◆ **Brief**
If a line of the entries below includes the word "links", it counts; state the total and nothing further.

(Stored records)

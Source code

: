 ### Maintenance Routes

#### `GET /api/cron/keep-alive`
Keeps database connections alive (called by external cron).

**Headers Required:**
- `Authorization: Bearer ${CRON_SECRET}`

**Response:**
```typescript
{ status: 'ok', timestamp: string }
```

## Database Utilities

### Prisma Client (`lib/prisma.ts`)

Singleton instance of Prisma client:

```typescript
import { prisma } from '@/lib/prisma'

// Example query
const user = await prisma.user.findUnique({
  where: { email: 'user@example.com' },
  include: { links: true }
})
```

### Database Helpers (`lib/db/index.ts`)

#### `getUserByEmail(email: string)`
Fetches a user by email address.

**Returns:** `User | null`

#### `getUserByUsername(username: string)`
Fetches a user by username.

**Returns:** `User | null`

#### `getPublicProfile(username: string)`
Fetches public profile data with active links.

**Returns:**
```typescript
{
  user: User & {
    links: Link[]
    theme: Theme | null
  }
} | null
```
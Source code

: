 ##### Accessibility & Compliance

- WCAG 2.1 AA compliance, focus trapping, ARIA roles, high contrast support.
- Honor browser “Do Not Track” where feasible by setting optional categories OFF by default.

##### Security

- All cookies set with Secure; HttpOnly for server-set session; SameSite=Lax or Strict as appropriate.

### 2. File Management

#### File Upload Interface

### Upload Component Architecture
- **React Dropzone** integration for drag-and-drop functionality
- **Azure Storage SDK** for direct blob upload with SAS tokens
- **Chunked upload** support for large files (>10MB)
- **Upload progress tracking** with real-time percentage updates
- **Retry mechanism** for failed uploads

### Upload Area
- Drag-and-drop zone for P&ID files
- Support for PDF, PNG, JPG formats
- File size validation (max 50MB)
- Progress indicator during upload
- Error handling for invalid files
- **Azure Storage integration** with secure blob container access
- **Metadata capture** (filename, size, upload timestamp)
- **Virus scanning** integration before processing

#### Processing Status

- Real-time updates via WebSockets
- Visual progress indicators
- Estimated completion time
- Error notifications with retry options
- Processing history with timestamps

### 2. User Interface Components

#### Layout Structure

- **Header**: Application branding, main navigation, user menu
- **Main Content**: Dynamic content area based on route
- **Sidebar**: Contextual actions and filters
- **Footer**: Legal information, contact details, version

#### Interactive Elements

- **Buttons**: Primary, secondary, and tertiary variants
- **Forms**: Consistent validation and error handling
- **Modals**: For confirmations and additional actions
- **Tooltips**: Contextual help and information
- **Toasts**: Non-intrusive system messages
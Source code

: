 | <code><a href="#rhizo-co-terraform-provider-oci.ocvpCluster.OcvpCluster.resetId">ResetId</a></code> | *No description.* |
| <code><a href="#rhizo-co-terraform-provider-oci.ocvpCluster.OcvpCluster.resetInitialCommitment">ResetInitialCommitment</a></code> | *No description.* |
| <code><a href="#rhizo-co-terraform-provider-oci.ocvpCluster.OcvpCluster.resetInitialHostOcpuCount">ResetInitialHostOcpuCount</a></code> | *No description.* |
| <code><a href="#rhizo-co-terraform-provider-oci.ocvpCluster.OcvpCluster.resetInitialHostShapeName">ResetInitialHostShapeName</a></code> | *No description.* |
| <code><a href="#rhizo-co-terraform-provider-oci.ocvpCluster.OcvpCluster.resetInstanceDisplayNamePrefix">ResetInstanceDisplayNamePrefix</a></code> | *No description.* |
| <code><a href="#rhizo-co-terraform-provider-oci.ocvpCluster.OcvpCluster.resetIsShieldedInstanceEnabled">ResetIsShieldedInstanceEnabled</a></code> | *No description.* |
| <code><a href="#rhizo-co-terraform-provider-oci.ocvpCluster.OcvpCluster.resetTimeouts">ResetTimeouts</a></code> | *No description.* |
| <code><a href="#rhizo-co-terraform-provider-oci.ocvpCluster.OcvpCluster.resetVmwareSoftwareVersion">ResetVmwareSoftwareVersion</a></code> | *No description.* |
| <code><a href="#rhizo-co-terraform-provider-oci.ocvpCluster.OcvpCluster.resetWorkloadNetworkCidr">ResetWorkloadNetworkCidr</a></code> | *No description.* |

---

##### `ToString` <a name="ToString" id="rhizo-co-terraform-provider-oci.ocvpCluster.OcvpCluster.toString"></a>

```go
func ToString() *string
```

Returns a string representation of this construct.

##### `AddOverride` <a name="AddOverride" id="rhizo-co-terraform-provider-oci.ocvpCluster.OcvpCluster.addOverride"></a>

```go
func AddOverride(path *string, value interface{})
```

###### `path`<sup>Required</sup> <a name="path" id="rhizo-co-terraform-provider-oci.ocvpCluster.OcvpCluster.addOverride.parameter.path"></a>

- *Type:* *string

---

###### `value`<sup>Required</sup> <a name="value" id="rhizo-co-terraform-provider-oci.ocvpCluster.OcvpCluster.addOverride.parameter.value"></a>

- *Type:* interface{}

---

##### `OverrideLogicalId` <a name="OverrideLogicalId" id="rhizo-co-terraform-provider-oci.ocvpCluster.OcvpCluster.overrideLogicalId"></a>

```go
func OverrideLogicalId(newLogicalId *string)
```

◆ **Answer**
3